==== SOURCE DATA

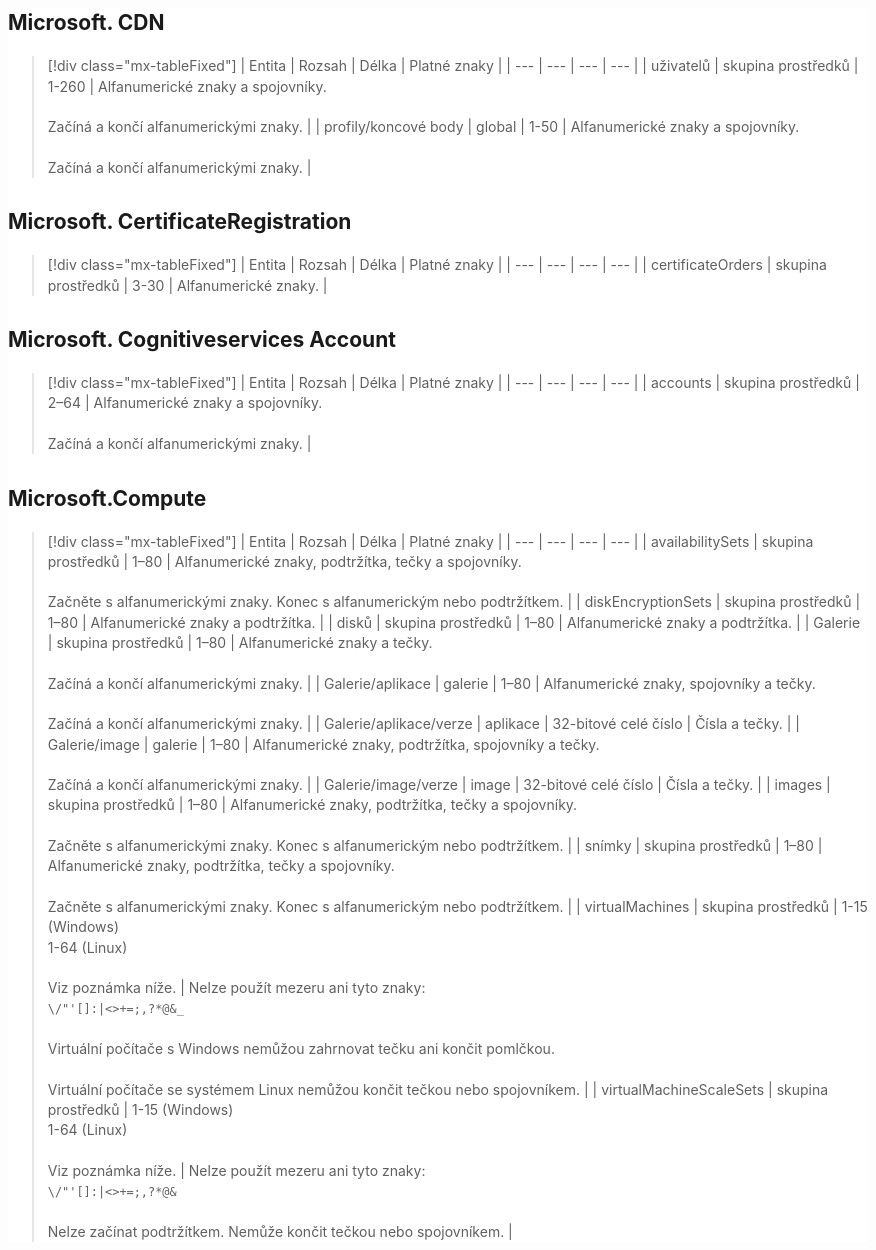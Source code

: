 ## <a name="microsoftcdn"></a>Microsoft. CDN

> [!div class="mx-tableFixed"]
> | Entita | Rozsah | Délka | Platné znaky |
> | --- | --- | --- | --- |
> | uživatelů | skupina prostředků | 1-260 | Alfanumerické znaky a spojovníky.<br><br>Začíná a končí alfanumerickými znaky. |
> | profily/koncové body | global | 1-50 | Alfanumerické znaky a spojovníky.<br><br>Začíná a končí alfanumerickými znaky. |

## <a name="microsoftcertificateregistration"></a>Microsoft. CertificateRegistration

> [!div class="mx-tableFixed"]
> | Entita | Rozsah | Délka | Platné znaky |
> | --- | --- | --- | --- |
> | certificateOrders | skupina prostředků | 3-30 | Alfanumerické znaky. |

## <a name="microsoftcognitiveservices"></a>Microsoft. Cognitiveservices Account

> [!div class="mx-tableFixed"]
> | Entita | Rozsah | Délka | Platné znaky |
> | --- | --- | --- | --- |
> | accounts | skupina prostředků | 2–64 | Alfanumerické znaky a spojovníky.<br><br>Začíná a končí alfanumerickými znaky. |

## <a name="microsoftcompute"></a>Microsoft.Compute

> [!div class="mx-tableFixed"]
> | Entita | Rozsah | Délka | Platné znaky |
> | --- | --- | --- | --- |
> | availabilitySets | skupina prostředků | 1–80 | Alfanumerické znaky, podtržítka, tečky a spojovníky.<br><br>Začněte s alfanumerickými znaky. Konec s alfanumerickým nebo podtržítkem. |
> | diskEncryptionSets | skupina prostředků | 1–80 | Alfanumerické znaky a podtržítka. |
> | disků | skupina prostředků | 1–80 | Alfanumerické znaky a podtržítka. |
> | Galerie | skupina prostředků | 1–80 | Alfanumerické znaky a tečky.<br><br>Začíná a končí alfanumerickými znaky. |
> | Galerie/aplikace | galerie | 1–80 | Alfanumerické znaky, spojovníky a tečky.<br><br>Začíná a končí alfanumerickými znaky. |
> | Galerie/aplikace/verze | aplikace | 32-bitové celé číslo | Čísla a tečky. |
> | Galerie/image | galerie | 1–80 | Alfanumerické znaky, podtržítka, spojovníky a tečky.<br><br>Začíná a končí alfanumerickými znaky. |
> | Galerie/image/verze | image | 32-bitové celé číslo | Čísla a tečky. |
> | images | skupina prostředků | 1–80 | Alfanumerické znaky, podtržítka, tečky a spojovníky.<br><br>Začněte s alfanumerickými znaky. Konec s alfanumerickým nebo podtržítkem. |
> | snímky | skupina prostředků | 1–80 | Alfanumerické znaky, podtržítka, tečky a spojovníky.<br><br>Začněte s alfanumerickými znaky. Konec s alfanumerickým nebo podtržítkem. |
> | virtualMachines | skupina prostředků | 1-15 (Windows)<br>1-64 (Linux)<br><br>Viz poznámka níže. | Nelze použít mezeru ani tyto znaky:<br> `\/"'[]:|<>+=;,?*@&_`<br><br>Virtuální počítače s Windows nemůžou zahrnovat tečku ani končit pomlčkou.<br><br>Virtuální počítače se systémem Linux nemůžou končit tečkou nebo spojovníkem. |
> | virtualMachineScaleSets | skupina prostředků | 1-15 (Windows)<br>1-64 (Linux)<br><br>Viz poznámka níže. | Nelze použít mezeru ani tyto znaky:<br> `\/"'[]:|<>+=;,?*@&`<br><br>Nelze začínat podtržítkem. Nemůže končit tečkou nebo spojovníkem. |

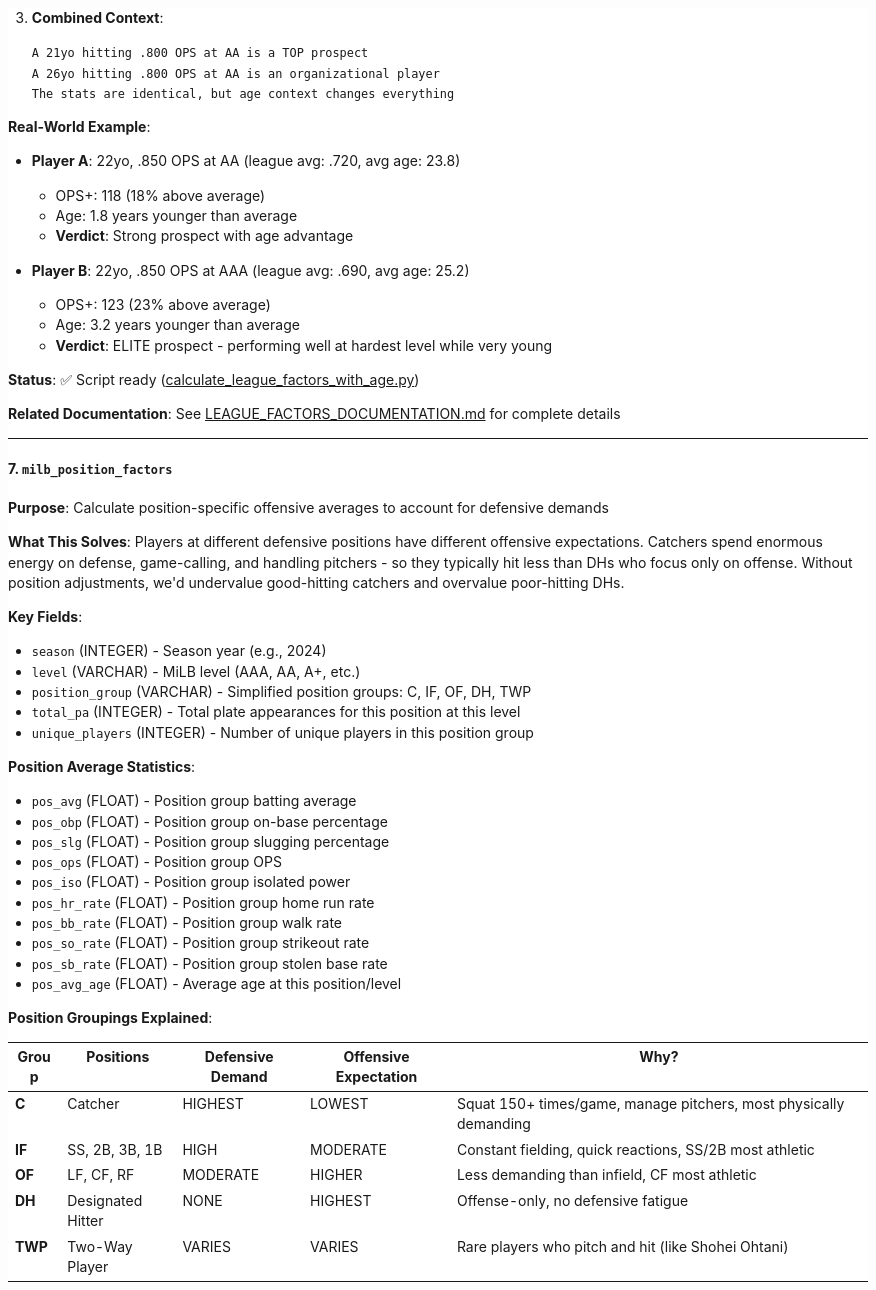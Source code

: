 3. **Combined Context**:
   ```
   A 21yo hitting .800 OPS at AA is a TOP prospect
   A 26yo hitting .800 OPS at AA is an organizational player
   The stats are identical, but age context changes everything
   ```

**Real-World Example**:
- **Player A**: 22yo, .850 OPS at AA (league avg: .720, avg age: 23.8)
  - OPS+: 118 (18% above average)
  - Age: 1.8 years younger than average
  - **Verdict**: Strong prospect with age advantage

- **Player B**: 22yo, .850 OPS at AAA (league avg: .690, avg age: 25.2)
  - OPS+: 123 (23% above average)
  - Age: 3.2 years younger than average
  - **Verdict**: ELITE prospect - performing well at hardest level while very young

**Status**: ✅ Script ready ([calculate_league_factors_with_age.py](../apps/api/scripts/calculate_league_factors_with_age.py))

**Related Documentation**: See [LEAGUE_FACTORS_DOCUMENTATION.md](LEAGUE_FACTORS_DOCUMENTATION.md) for complete details

---

#### 7. `milb_position_factors`
**Purpose**: Calculate position-specific offensive averages to account for defensive demands

**What This Solves**: Players at different defensive positions have different offensive expectations. Catchers spend enormous energy on defense, game-calling, and handling pitchers - so they typically hit less than DHs who focus only on offense. Without position adjustments, we'd undervalue good-hitting catchers and overvalue poor-hitting DHs.

**Key Fields**:
- `season` (INTEGER) - Season year (e.g., 2024)
- `level` (VARCHAR) - MiLB level (AAA, AA, A+, etc.)
- `position_group` (VARCHAR) - Simplified position groups: C, IF, OF, DH, TWP
- `total_pa` (INTEGER) - Total plate appearances for this position at this level
- `unique_players` (INTEGER) - Number of unique players in this position group

**Position Average Statistics**:
- `pos_avg` (FLOAT) - Position group batting average
- `pos_obp` (FLOAT) - Position group on-base percentage
- `pos_slg` (FLOAT) - Position group slugging percentage
- `pos_ops` (FLOAT) - Position group OPS
- `pos_iso` (FLOAT) - Position group isolated power
- `pos_hr_rate` (FLOAT) - Position group home run rate
- `pos_bb_rate` (FLOAT) - Position group walk rate
- `pos_so_rate` (FLOAT) - Position group strikeout rate
- `pos_sb_rate` (FLOAT) - Position group stolen base rate
- `pos_avg_age` (FLOAT) - Average age at this position/level

**Position Groupings Explained**:

| Group | Positions | Defensive Demand | Offensive Expectation | Why? |
|-------|-----------|------------------|----------------------|------|
| **C** | Catcher | HIGHEST | LOWEST | Squat 150+ times/game, manage pitchers, most physically demanding |
| **IF** | SS, 2B, 3B, 1B | HIGH | MODERATE | Constant fielding, quick reactions, SS/2B most athletic |
| **OF** | LF, CF, RF | MODERATE | HIGHER | Less demanding than infield, CF most athletic |
| **DH** | Designated Hitter | NONE | HIGHEST | Offense-only, no defensive fatigue |
| **TWP** | Two-Way Player | VARIES | VARIES | Rare players who pitch and hit (like Shohei Ohtani) |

========

# WORK TASK:
Apart from the pictures, return every entry above exactly as given.

# RESULT OF THIS EXERCISE:
Source code

: ## <a name="microsoftcdn"></a>Microsoft. CDN

> [!div class="mx-tableFixed"]
> | Entita | Rozsah | Délka | Platné znaky |
> | --- | --- | --- | --- |
> | uživatelů | skupina prostředků | 1-260 | Alfanumerické znaky a spojovníky.<br><br>Začíná a končí alfanumerickými znaky. |
> | profily/koncové body | global | 1-50 | Alfanumerické znaky a spojovníky.<br><br>Začíná a končí alfanumerickými znaky. |

## <a name="microsoftcertificateregistration"></a>Microsoft. CertificateRegistration

> [!div class="mx-tableFixed"]
> | Entita | Rozsah | Délka | Platné znaky |
> | --- | --- | --- | --- |
> | certificateOrders | skupina prostředků | 3-30 | Alfanumerické znaky. |

## <a name="microsoftcognitiveservices"></a>Microsoft. Cognitiveservices Account

> [!div class="mx-tableFixed"]
> | Entita | Rozsah | Délka | Platné znaky |
> | --- | --- | --- | --- |
> | accounts | skupina prostředků | 2–64 | Alfanumerické znaky a spojovníky.<br><br>Začíná a končí alfanumerickými znaky. |

## <a name="microsoftcompute"></a>Microsoft.Compute

> [!div class="mx-tableFixed"]
> | Entita | Rozsah | Délka | Platné znaky |
> | --- | --- | --- | --- |
> | availabilitySets | skupina prostředků | 1–80 | Alfanumerické znaky, podtržítka, tečky a spojovníky.<br><br>Začněte s alfanumerickými znaky. Konec s alfanumerickým nebo podtržítkem. |
> | diskEncryptionSets | skupina prostředků | 1–80 | Alfanumerické znaky a podtržítka. |
> | disků | skupina prostředků | 1–80 | Alfanumerické znaky a podtržítka. |
> | Galerie | skupina prostředků | 1–80 | Alfanumerické znaky a tečky.<br><br>Začíná a končí alfanumerickými znaky. |
> | Galerie/aplikace | galerie | 1–80 | Alfanumerické znaky, spojovníky a tečky.<br><br>Začíná a končí alfanumerickými znaky. |
> | Galerie/aplikace/verze | aplikace | 32-bitové celé číslo | Čísla a tečky. |
> | Galerie/image | galerie | 1–80 | Alfanumerické znaky, podtržítka, spojovníky a tečky.<br><br>Začíná a končí alfanumerickými znaky. |
> | Galerie/image/verze | image | 32-bitové celé číslo | Čísla a tečky. |
> | images | skupina prostředků | 1–80 | Alfanumerické znaky, podtržítka, tečky a spojovníky.<br><br>Začněte s alfanumerickými znaky. Konec s alfanumerickým nebo podtržítkem. |
> | snímky | skupina prostředků | 1–80 | Alfanumerické znaky, podtržítka, tečky a spojovníky.<br><br>Začněte s alfanumerickými znaky. Konec s alfanumerickým nebo podtržítkem. |
> | virtualMachines | skupina prostředků | 1-15 (Windows)<br>1-64 (Linux)<br><br>Viz poznámka níže. | Nelze použít mezeru ani tyto znaky:<br> `\/"'[]:|<>+=;,?*@&_`<br><br>Virtuální počítače s Windows nemůžou zahrnovat tečku ani končit pomlčkou.<br><br>Virtuální počítače se systémem Linux nemůžou končit tečkou nebo spojovníkem. |
> | virtualMachineScaleSets | skupina prostředků | 1-15 (Windows)<br>1-64 (Linux)<br><br>Viz poznámka níže. | Nelze použít mezeru ani tyto znaky:<br> `\/"'[]:|<>+=;,?*@&`<br><br>Nelze začínat podtržítkem. Nemůže končit tečkou nebo spojovníkem. |

Source code

: 3. **Combined Context**:
   ```
   A 21yo hitting .800 OPS at AA is a TOP prospect
   A 26yo hitting .800 OPS at AA is an organizational player
   The stats are identical, but age context changes everything
   ```

**Real-World Example**:
- **Player A**: 22yo, .850 OPS at AA (league avg: .720, avg age: 23.8)
  - OPS+: 118 (18% above average)
  - Age: 1.8 years younger than average
  - **Verdict**: Strong prospect with age advantage

- **Player B**: 22yo, .850 OPS at AAA (league avg: .690, avg age: 25.2)
  - OPS+: 123 (23% above average)
  - Age: 3.2 years younger than average
  - **Verdict**: ELITE prospect - performing well at hardest level while very young

**Status**: ✅ Script ready ([calculate_league_factors_with_age.py](../apps/api/scripts/calculate_league_factors_with_age.py))

**Related Documentation**: See [LEAGUE_FACTORS_DOCUMENTATION.md](LEAGUE_FACTORS_DOCUMENTATION.md) for complete details

---

#### 7. `milb_position_factors`
**Purpose**: Calculate position-specific offensive averages to account for defensive demands

**What This Solves**: Players at different defensive positions have different offensive expectations. Catchers spend enormous energy on defense, game-calling, and handling pitchers - so they typically hit less than DHs who focus only on offense. Without position adjustments, we'd undervalue good-hitting catchers and overvalue poor-hitting DHs.

**Key Fields**:
- `season` (INTEGER) - Season year (e.g., 2024)
- `level` (VARCHAR) - MiLB level (AAA, AA, A+, etc.)
- `position_group` (VARCHAR) - Simplified position groups: C, IF, OF, DH, TWP
- `total_pa` (INTEGER) - Total plate appearances for this position at this level
- `unique_players` (INTEGER) - Number of unique players in this position group

**Position Average Statistics**:
- `pos_avg` (FLOAT) - Position group batting average
- `pos_obp` (FLOAT) - Position group on-base percentage
- `pos_slg` (FLOAT) - Position group slugging percentage
- `pos_ops` (FLOAT) - Position group OPS
- `pos_iso` (FLOAT) - Position group isolated power
- `pos_hr_rate` (FLOAT) - Position group home run rate
- `pos_bb_rate` (FLOAT) - Position group walk rate
- `pos_so_rate` (FLOAT) - Position group strikeout rate
- `pos_sb_rate` (FLOAT) - Position group stolen base rate
- `pos_avg_age` (FLOAT) - Average age at this position/level

**Position Groupings Explained**:

| Group | Positions | Defensive Demand | Offensive Expectation | Why? |
|-------|-----------|------------------|----------------------|------|
| **C** | Catcher | HIGHEST | LOWEST | Squat 150+ times/game, manage pitchers, most physically demanding |
| **IF** | SS, 2B, 3B, 1B | HIGH | MODERATE | Constant fielding, quick reactions, SS/2B most athletic |
| **OF** | LF, CF, RF | MODERATE | HIGHER | Less demanding than infield, CF most athletic |
| **DH** | Designated Hitter | NONE | HIGHEST | Offense-only, no defensive fatigue |
| **TWP** | Two-Way Player | VARIES | VARIES | Rare players who pitch and hit (like Shohei Ohtani) |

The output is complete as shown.